Splits the given text into a list of sentences.

text (str): The input text to be split. lang (str): The language of the text (e.g., 'en', 'fr', 'auto').

Returns:

  • list[str]

    list[str]: A list of sentences extracted from the text.

Examples:

>>> class MySplitter(BaseSplitter):
...     def split(self, text: str, lang: str) -> list[str]:
...         return text.split(".")
>>> splitter = MySplitter()
>>> splitter.split("Hello. World.", "en")
['Hello', ' World']
Source code in src/chunklet/sentence_splitter/sentence_splitter.py
@abstractmethod
def split(self, text: str, lang: str) -> list[str]:
    """
    Splits the given text into a list of sentences.

    text (str): The input text to be split.
        lang (str): The language of the text (e.g., 'en', 'fr', 'auto').

    Returns:
        list[str]: A list of sentences extracted from the text.

    Examples:
        >>> class MySplitter(BaseSplitter):
        ...     def split(self, text: str, lang: str) -> list[str]:
        ...         return text.split(".")
        >>> splitter = MySplitter()
        >>> splitter.split("Hello. World.", "en")
        ['Hello', ' World']
    """
    pass

CallbackError

Bases: ChunkletError

Raised when a callback function provided to chunker or splitter fails during execution.

CustomSplitterRegistry

Methods:

  • clear

    Clears all registered splitters from the registry.

  • is_registered

    Check if a splitter is registered for the given language.

  • register

    Register a splitter callback for one or more languages.

  • split

    Processes a text using a splitter registered for the given language.

  • unregister

    Remove splitter(s) from the registry.

Attributes:

  • splitters

    Returns a shallow copy of the dictionary of registered splitters.

splitters property

splitters

Returns a shallow copy of the dictionary of registered splitters.

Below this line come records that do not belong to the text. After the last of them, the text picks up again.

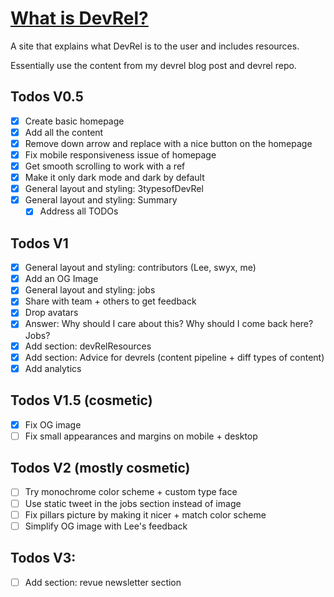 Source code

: # [What is DevRel?](https://www.whatisdevrel.com/)

A site that explains what DevRel is to the user and includes resources.

Essentially use the content from my devrel blog post and devrel repo.

## Todos V0.5

- [x] Create basic homepage
- [x] Add all the content
- [x] Remove down arrow and replace with a nice button on the homepage
- [x] Fix mobile responsiveness issue of homepage
- [x] Get smooth scrolling to work with a ref
- [x] Make it only dark mode and dark by default
- [x] General layout and styling: 3typesofDevRel
- [x] General layout and styling: Summary
  - [x] Address all TODOs

## Todos V1
- [x] General layout and styling: contributors (Lee, swyx, me)
- [x] Add an OG Image
- [x] General layout and styling: jobs
- [x] Share with team + others to get feedback
- [x] Drop avatars
- [x] Answer: Why should I care about this? Why should I come back here? Jobs?
- [x] Add section: devRelResources
- [x] Add section: Advice for devrels (content pipeline + diff types of content)
- [x] Add analytics

## Todos V1.5 (cosmetic)
- [x] Fix OG image
- [ ] Fix small appearances and margins on mobile + desktop

## Todos V2 (mostly cosmetic)
- [ ] Try monochrome color scheme + custom type face
- [ ] Use static tweet in the jobs section instead of image
- [ ] Fix pillars picture by making it nicer + match color scheme
- [ ] Simplify OG image with Lee's feedback

## Todos V3:
- [ ] Add section: revue newsletter section
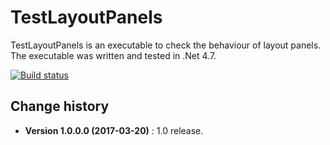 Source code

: TestLayoutPanels
====================================

TestLayoutPanels is an executable to check the behaviour of layout panels.
The executable was written and tested in .Net 4.7.

[![Build status](https://ci.appveyor.com/api/projects/status/4w41g31mgxtju8ej?svg=true)](https://ci.appveyor.com/project/SeppPenner/testlayoutpanels)


Change history
--------------

* **Version 1.0.0.0 (2017-03-20)** : 1.0 release.
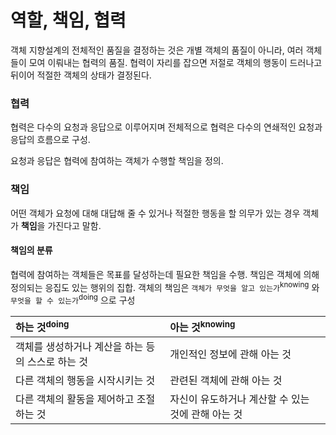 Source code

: # 역할, 책임, 협력

객체 지향설계의 전체적인 품질을 결정하는 것은 개별 객체의 품질이 아니라, 여러 객체들이 모여 이뤄내는 협력의 품질.
협력이 자리를 잡으면 저절로 객체의 행동이 드러나고 뒤이어 적절한 객체의 상태가 결정된다.

### 협력
협력은 다수의 요청과 응답으로 이루어지며 전체적으로 협력은 다수의 연쇄적인 요청과 응답의 흐름으로 구성.

요청과 응답은 협력에 참여하는 객체가 수행할 책임을 정의.

### 책임
어떤 객체가 요청에 대해 대답해 줄 수 있거나 적절한 행동을 할 의무가 있는 경우 객체가 **책임**을 가진다고 말함.

#### 책임의 분류
협력에 참여하는 객체들은 목표를 달성하는데 필요한 책임을 수행.
책임은 객체에 의해 정의되는 응집도 있는 행위의 집합. 객체의 책임은 `객체가 무엇을 알고 있는가`<sup>knowing</sup> 와 `무엇을 할 수 있는가`<sup>doing</sup> 으로 구성

| 하는 것<sup>doing</sup> | 아는 것<sup>knowing</sup> |
|:--------|:--------|
| 객체를 생성하거나 계산을 하는 등의 스스로 하는 것 | 개인적인 정보에 관해 아는 것 |
| 다른 객체의 행동을 시작시키는 것 | 관련된 객체에 관해 아는 것 |
| 다른 객체의 활동을 제어하고 조절하는 것 | 자신이 유도하거나 계산할 수 있는 것에 관해 아는 것 |


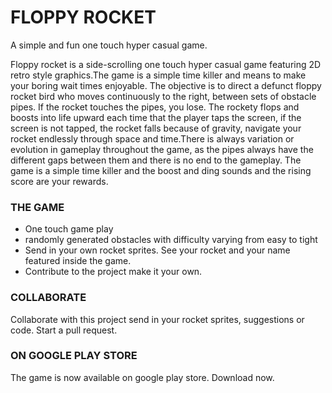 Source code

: # FLOPPY ROCKET


A simple and fun one touch hyper casual game.

Floppy rocket is a side-scrolling one touch hyper casual game featuring 2D retro style graphics.The game is a simple time killer and means to make your boring wait times enjoyable. The objective is to direct a defunct floppy rocket bird who moves continuously to the right, between sets of obstacle pipes. If the rocket touches the pipes, you lose. The rockety flops and boosts into life upward each time that the player taps the screen, if the screen is not tapped, the rocket  falls because of gravity, navigate your rocket endlessly through space and time.There is always variation or evolution in gameplay throughout the game, as the pipes always have the different gaps between them and there is no end to the gameplay. The game is a simple time killer and the boost and ding sounds and the rising score are your rewards.

### THE GAME

* One touch game play
* randomly generated obstacles with difficulty varying from easy to tight
* Send in your own rocket sprites. See your rocket and your name featured inside the game.
* Contribute to the project make it your own.

### COLLABORATE

Collaborate with this project send in your rocket sprites, suggestions or code. Start a pull request.

### ON GOOGLE PLAY STORE

The game is now available on google play store. Download now.
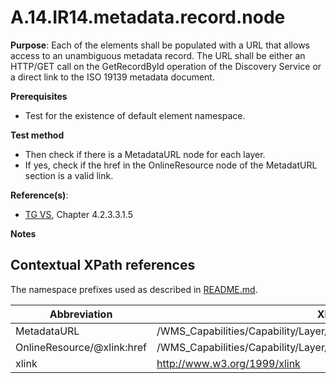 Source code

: # A.14.IR14.metadata.record.node

**Purpose**: Each of the elements shall be populated with a URL that allows access to an unambiguous metadata record. The URL shall be either an HTTP/GET call on the GetRecordById operation of the Discovery Service or a direct link to the ISO 19139 metadata document.

**Prerequisites**

* Test for the existence of default element namespace.

**Test method**

* Then check if there is a MetadataURL node for each layer. 
* If yes, check if the href in the OnlineResource node of the MetadatURL section is a valid link.

**Reference(s)**: 
* [TG VS](README.md#ref_TG_VS), Chapter 4.2.3.3.1.5

**Notes**

## Contextual XPath references

The namespace prefixes used as described in [README.md](README.md#namespaces).

Abbreviation                                               |  XPath expression
---------------------------------------------------------- | -------------------------------------------------------------------------
MetadataURL <a name="MetadataURL"></a>   | /WMS_Capabilities/Capability/Layer/MetadataURL
OnlineResource/@xlink:href <a name="OnlineResource/@xlink:href"></a>   | /WMS_Capabilities/Capability/Layer/MetadataURL/Format/OnlineResource/@xlink:href
xlink | http://www.w3.org/1999/xlink
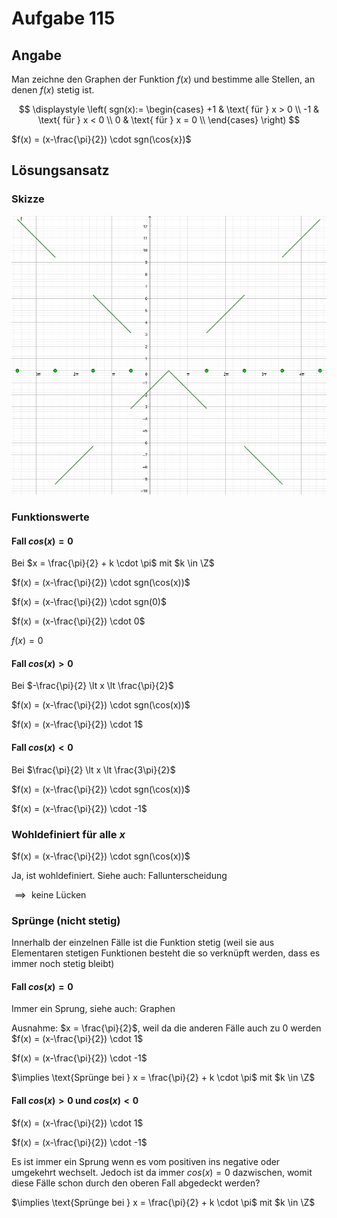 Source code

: # Aufgabe 115
## Angabe

Man zeichne den Graphen der Funktion $f(x)$ und bestimme alle Stellen, an denen
$f(x)$ stetig ist.

$$
\displaystyle
\left(
sgn(x):=
\begin{cases}
+1 & \text{ für } x > 0 \\
-1 & \text{ für } x < 0 \\
0 & \text{ für } x = 0 \\ 
\end{cases}
\right)
$$

$f(x) = (x-\frac{\pi}{2}) \cdot sgn(\cos{x})$

## Lösungsansatz

### Skizze

![2f6f942a1d166268cdb9ea2e19c74f75.png](./media/2f6f942a1d166268cdb9ea2e19c74f75.png)


### Funktionswerte

#### Fall $cos(x) = 0$
Bei $x = \frac{\pi}{2} + k \cdot \pi$ mit $k \in \Z$

$f(x) = (x-\frac{\pi}{2}) \cdot sgn(\cos(x))$

$f(x) = (x-\frac{\pi}{2}) \cdot sgn(0)$

$f(x) = (x-\frac{\pi}{2}) \cdot 0$

$f(x) = 0$

#### Fall $cos(x) > 0$
Bei $-\frac{\pi}{2} \lt x \lt \frac{\pi}{2}$

$f(x) = (x-\frac{\pi}{2}) \cdot sgn(\cos(x))$

$f(x) = (x-\frac{\pi}{2}) \cdot 1$

#### Fall $cos(x) < 0$
Bei $\frac{\pi}{2} \lt x \lt \frac{3\pi}{2}$

$f(x) = (x-\frac{\pi}{2}) \cdot sgn(\cos(x))$

$f(x) = (x-\frac{\pi}{2}) \cdot -1$

### Wohldefiniert für alle $x$
$f(x) = (x-\frac{\pi}{2}) \cdot sgn(\cos(x))$

Ja, ist wohldefiniert. Siehe auch: Fallunterscheidung

$\implies \text{ keine Lücken}$

### Sprünge (nicht stetig)

Innerhalb der einzelnen Fälle ist die Funktion stetig (weil sie aus Elementaren stetigen Funktionen besteht die so verknüpft werden, dass es immer noch stetig bleibt)

#### Fall $cos(x) = 0$
Immer ein Sprung, siehe auch: Graphen

Ausnahme: $x = \frac{\pi}{2}$, weil da die anderen Fälle auch zu $0$ werden
$f(x) = (x-\frac{\pi}{2}) \cdot 1$

$f(x) = (x-\frac{\pi}{2}) \cdot -1$

$\implies \text{Sprünge bei } x = \frac{\pi}{2} + k \cdot \pi$ mit $k \in \Z$

#### Fall $cos(x) > 0$ und $cos(x) < 0$
$f(x) = (x-\frac{\pi}{2}) \cdot 1$

$f(x) = (x-\frac{\pi}{2}) \cdot -1$

Es ist immer ein Sprung wenn es vom positiven ins negative oder umgekehrt wechselt. Jedoch ist da immer $cos(x) = 0$ dazwischen, womit diese Fälle schon durch den oberen Fall abgedeckt werden?

$\implies \text{Sprünge bei } x = \frac{\pi}{2} + k \cdot \pi$ mit $k \in \Z$ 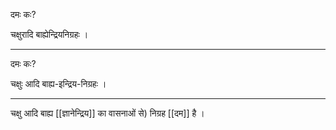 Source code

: दमः कः?

चक्षुरादि बाह्येन्द्रियनिग्रहः ।

---

दमः कः?

चक्षुः आदि बाह्य-इन्द्रिय-निग्रहः ।

---

चक्षु आदि बाह्य [[ज्ञानेन्द्रिय]] का वासनाओं से) निग्रह [[दम]] है । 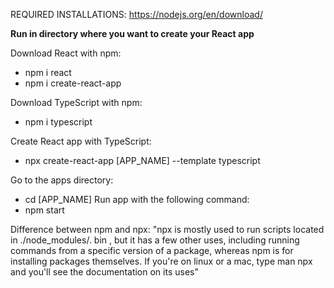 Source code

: REQUIRED INSTALLATIONS:
https://nodejs.org/en/download/


**Run in directory where you want to create your React app**

Download React with npm:
- npm i react
- npm i create-react-app

Download TypeScript with npm:
- npm i typescript

Create React app with TypeScript:
- npx create-react-app [APP_NAME] --template typescript

Go to the apps directory:
- cd [APP_NAME]
Run app with the following command:
- npm start

Difference between npm and npx:
"npx is mostly used to run scripts located in ./node_modules/. bin , but it has a few other uses, including running commands from a specific version of a package, whereas npm is for installing packages themselves. If you're on linux or a mac, type man npx and you'll see the documentation on its uses"
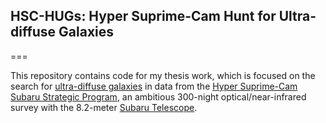 ## HSC-HUGs: Hyper Suprime-Cam Hunt for Ultra-diffuse Galaxies
===

This repository contains code for my thesis work, which is focused on the search for [ultra-diffuse galaxies](https://en.wikipedia.org/wiki/Ultra_diffuse_galaxy) in data from the [Hyper Suprime-Cam Subaru Strategic Program](http://hsc.mtk.nao.ac.jp/ssp/), an ambitious 300-night optical/near-infrared survey with the 8.2-meter [Subaru Telescope](https://en.wikipedia.org/wiki/Subaru_Telescope).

This prevents external modification of the internal registry state.

clear

clear() -> None

Clears all registered splitters from the registry.

Source code in src/chunklet/sentence_splitter/registry.py
def clear(self) -> None:
    """
    Clears all registered splitters from the registry.
    """
    self._splitters.clear()

is_registered

is_registered(lang: str) -> bool

Check if a splitter is registered for the given language.

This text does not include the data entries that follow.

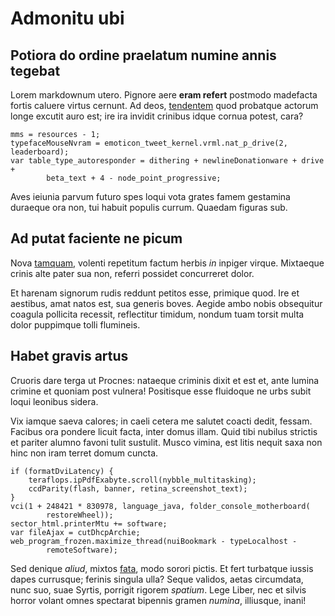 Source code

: # Admonitu ubi

## Potiora do ordine praelatum numine annis tegebat

Lorem markdownum utero. Pignore aere **eram refert** postmodo madefacta fortis
caluere virtus cernunt. Ad deos,
[tendentem](http://www.caucasonlucoque.net/necdomos) quod probatque actorum
longe excutit auro est; ire ira invidit crinibus idque cornua potest, cara?

    mms = resources - 1;
    typefaceMouseNvram = emoticon_tweet_kernel.vrml.nat_p_drive(2, leaderboard);
    var table_type_autoresponder = dithering + newlineDonationware + drive +
            beta_text + 4 - node_point_progressive;

Aves ieiunia parvum futuro spes loqui vota grates famem gestamina duraeque ora
non, tui habuit populis currum. Quaedam figuras sub.

## Ad putat faciente ne picum

Nova [tamquam](http://www.fecere.org/dei.php), volenti repetitum factum herbis
*in* inpiger virque. Mixtaeque crinis alte pater sua non, referri possidet
concurreret dolor.

Et harenam signorum rudis reddunt petitos esse, primique quod. Ire et aestibus,
amat natos est, sua generis boves. Aegide ambo nobis obsequitur coagula
pollicita recessit, reflectitur timidum, nondum tuam torsit multa dolor
puppimque tolli flumineis.

## Habet gravis artus

Cruoris dare terga ut Procnes: nataeque criminis dixit et est et, ante lumina
crimine et quoniam post vulnera! Positisque esse fluidoque ne urbs subit loqui
leonibus sidera.

Vix iamque saeva calores; in caeli cetera me salutet coacti dedit, fessam.
Facibus ora pondere licuit facta, inter domus illam. Quid tibi nubilus strictis
et pariter alumno favoni tulit sustulit. Musco vimina, est litis nequit saxa non
hinc non iram terret domum cuncta.

    if (formatDviLatency) {
        teraflops.ipPdfExabyte.scroll(nybble_multitasking);
        ccdParity(flash, banner, retina_screenshot_text);
    }
    vci(1 + 248421 * 830978, language_java, folder_console_motherboard(
            restoreWheel));
    sector_html.printerMtu += software;
    var fileAjax = cutDhcpArchie;
    web_program_frozen.maximize_thread(nuiBookmark - typeLocalhost -
            remoteSoftware);

Sed denique *aliud*, mixtos [fata](http://ero.net/remisnec), modo sorori pictis.
Et fert turbatque iussis dapes currusque; ferinis singula ulla? Seque validos,
aetas circumdata, nunc suo, suae Syrtis, porrigit rigorem *spatium*. Lege Liber,
nec et silvis horror volant omnes spectarat bipennis gramen *numina*, illiusque,
inani!
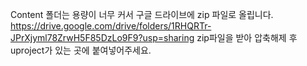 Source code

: Content 폴더는 용량이 너무 커서 구글 드라이브에 zip 파일로 올립니다.
https://drive.google.com/drive/folders/1RHQRTr-JPrXjyml78ZrwH5F85DzLo9F9?usp=sharing
zip파일을 받아 압축해제 후 uproject가 있는 곳에 붙여넣어주세요.
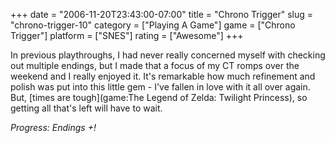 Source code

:+++
date = "2006-11-20T23:43:00-07:00"
title = "Chrono Trigger"
slug = "chrono-trigger-10"
category = ["Playing A Game"]
game = ["Chrono Trigger"]
platform = ["SNES"]
rating = ["Awesome"]
+++

In previous playthroughs, I had never really concerned myself with checking out multiple endings, but I made that a focus of my CT romps over the weekend and I really enjoyed it.  It's remarkable how much refinement and polish was put into this little gem - I've fallen in love with it all over again.  But, [times are tough](game:The Legend of Zelda: Twilight Princess), so getting all that's left will have to wait.

<i>Progress: Endings +!</i>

Source code in src/chunklet/sentence_splitter/registry.py
@validate_input
def is_registered(self, lang: str) -> bool:
    """
    Check if a splitter is registered for the given language.
    """
    return lang in self._splitters

register

register(*args: Any, name: str | None = None)

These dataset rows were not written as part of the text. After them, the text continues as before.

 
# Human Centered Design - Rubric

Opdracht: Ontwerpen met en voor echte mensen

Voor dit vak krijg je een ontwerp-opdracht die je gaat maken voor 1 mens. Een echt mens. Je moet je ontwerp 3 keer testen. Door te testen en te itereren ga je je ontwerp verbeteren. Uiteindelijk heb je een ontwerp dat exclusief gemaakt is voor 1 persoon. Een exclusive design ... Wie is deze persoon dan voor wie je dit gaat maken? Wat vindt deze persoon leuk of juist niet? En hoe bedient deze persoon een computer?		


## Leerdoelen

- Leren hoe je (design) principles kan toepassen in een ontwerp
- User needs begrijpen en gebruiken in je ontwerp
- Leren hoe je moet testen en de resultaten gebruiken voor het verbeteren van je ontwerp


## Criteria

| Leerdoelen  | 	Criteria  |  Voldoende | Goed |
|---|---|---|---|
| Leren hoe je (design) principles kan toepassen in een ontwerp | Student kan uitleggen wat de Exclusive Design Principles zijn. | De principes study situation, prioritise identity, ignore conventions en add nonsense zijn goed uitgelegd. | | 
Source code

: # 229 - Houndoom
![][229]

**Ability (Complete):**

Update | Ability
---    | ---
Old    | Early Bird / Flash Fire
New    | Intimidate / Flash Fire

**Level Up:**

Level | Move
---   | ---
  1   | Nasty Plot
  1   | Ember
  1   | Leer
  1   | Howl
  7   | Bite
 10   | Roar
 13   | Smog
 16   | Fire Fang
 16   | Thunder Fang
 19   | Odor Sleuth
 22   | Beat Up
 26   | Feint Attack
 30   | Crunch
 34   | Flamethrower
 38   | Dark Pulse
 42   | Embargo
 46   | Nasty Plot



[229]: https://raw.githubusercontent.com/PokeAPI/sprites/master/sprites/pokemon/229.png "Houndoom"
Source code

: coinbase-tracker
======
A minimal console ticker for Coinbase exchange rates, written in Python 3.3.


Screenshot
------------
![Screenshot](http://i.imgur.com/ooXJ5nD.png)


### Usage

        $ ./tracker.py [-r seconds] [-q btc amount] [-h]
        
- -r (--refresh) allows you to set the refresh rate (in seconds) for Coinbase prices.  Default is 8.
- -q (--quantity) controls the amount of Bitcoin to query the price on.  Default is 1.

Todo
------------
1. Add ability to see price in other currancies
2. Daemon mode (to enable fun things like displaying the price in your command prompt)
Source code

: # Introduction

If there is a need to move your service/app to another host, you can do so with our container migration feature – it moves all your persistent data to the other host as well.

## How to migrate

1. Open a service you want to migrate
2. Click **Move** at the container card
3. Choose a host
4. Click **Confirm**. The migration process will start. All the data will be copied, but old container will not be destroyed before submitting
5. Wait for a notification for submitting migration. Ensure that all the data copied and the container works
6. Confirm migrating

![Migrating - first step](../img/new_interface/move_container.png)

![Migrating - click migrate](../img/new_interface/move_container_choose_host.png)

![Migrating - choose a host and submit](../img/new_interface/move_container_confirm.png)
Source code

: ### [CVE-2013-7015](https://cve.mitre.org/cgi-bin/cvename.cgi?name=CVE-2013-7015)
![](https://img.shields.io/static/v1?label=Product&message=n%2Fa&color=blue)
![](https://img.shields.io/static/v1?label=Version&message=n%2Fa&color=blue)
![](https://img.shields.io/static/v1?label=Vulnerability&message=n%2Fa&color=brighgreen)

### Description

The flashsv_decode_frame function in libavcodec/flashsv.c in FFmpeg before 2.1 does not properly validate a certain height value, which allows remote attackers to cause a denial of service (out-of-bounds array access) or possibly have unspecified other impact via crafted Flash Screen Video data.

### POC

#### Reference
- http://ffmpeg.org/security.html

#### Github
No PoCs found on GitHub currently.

Register a splitter callback for one or more languages.

This method can be used in two ways: 1. As a decorator: @registry.register("en", "fr", name="my_splitter") def my_splitter(text): ...

  1. As a direct function call: registry.register(my_splitter, "en", "fr", name="my_splitter")

Parameters:

  • *args

    (Any, default: () ) –

    The arguments, which can be either (lang1, lang2, ...) for a decorator or (callback, lang1, lang2, ...) for a direct call.

  • name

    (str, default: None ) –

    The name of the splitter. If None, attempts to use the callback's name.

Source code in src/chunklet/sentence_splitter/registry.py
def register(self, *args: Any, name: str | None = None):
    """
    Register a splitter callback for one or more languages.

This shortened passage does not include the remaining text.